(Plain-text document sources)
● ● ● ●

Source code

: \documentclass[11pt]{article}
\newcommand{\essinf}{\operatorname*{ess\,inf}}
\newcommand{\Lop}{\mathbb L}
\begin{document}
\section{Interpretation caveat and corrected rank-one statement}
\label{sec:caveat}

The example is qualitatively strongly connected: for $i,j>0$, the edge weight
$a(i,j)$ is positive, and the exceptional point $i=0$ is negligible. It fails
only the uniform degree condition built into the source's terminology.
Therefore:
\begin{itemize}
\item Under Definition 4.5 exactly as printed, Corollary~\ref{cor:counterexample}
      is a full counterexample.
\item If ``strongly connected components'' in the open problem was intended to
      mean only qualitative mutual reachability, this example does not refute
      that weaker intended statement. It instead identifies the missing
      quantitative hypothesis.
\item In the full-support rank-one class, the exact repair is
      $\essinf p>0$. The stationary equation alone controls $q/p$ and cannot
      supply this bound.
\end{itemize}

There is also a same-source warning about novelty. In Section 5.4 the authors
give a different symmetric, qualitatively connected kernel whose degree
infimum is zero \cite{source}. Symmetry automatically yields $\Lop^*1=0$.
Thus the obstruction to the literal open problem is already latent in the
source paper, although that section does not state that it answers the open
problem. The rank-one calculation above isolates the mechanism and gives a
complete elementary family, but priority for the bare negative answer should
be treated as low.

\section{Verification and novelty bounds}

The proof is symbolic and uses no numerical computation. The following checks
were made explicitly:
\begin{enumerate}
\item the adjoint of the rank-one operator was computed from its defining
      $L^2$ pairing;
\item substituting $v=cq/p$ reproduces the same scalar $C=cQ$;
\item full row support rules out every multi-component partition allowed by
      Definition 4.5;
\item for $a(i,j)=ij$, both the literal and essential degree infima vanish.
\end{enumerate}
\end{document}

● ● ● ●

Assigned task » Every entry must be output again exactly as it was given.

Reply »
Source code

: \documentclass[11pt]{article}
\newcommand{\essinf}{\operatorname*{ess\,inf}}
\newcommand{\Lop}{\mathbb L}
\begin{document}
\section{Interpretation caveat and corrected rank-one statement}
\label{sec:caveat}

The example is qualitatively strongly connected: for $i,j>0$, the edge weight
$a(i,j)$ is positive, and the exceptional point $i=0$ is negligible. It fails
only the uniform degree condition built into the source's terminology.
Therefore:
\begin{itemize}
\item Under Definition 4.5 exactly as printed, Corollary~\ref{cor:counterexample}
      is a full counterexample.
\item If ``strongly connected components'' in the open problem was intended to
      mean only qualitative mutual reachability, this example does not refute
      that weaker intended statement. It instead identifies the missing
      quantitative hypothesis.
\item In the full-support rank-one class, the exact repair is
      $\essinf p>0$. The stationary equation alone controls $q/p$ and cannot
      supply this bound.
\end{itemize}

There is also a same-source warning about novelty. In Section 5.4 the authors
give a different symmetric, qualitatively connected kernel whose degree
infimum is zero \cite{source}. Symmetry automatically yields $\Lop^*1=0$.
Thus the obstruction to the literal open problem is already latent in the
source paper, although that section does not state that it answers the open
problem. The rank-one calculation above isolates the mechanism and gives a
complete elementary family, but priority for the bare negative answer should
be treated as low.

\section{Verification and novelty bounds}

The proof is symbolic and uses no numerical computation. The following checks
were made explicitly:
\begin{enumerate}
\item the adjoint of the rank-one operator was computed from its defining
      $L^2$ pairing;
\item substituting $v=cq/p$ reproduces the same scalar $C=cQ$;
\item full row support rules out every multi-component partition allowed by
      Definition 4.5;
\item for $a(i,j)=ij$, both the literal and essential degree infima vanish.
\end{enumerate}
\end{document}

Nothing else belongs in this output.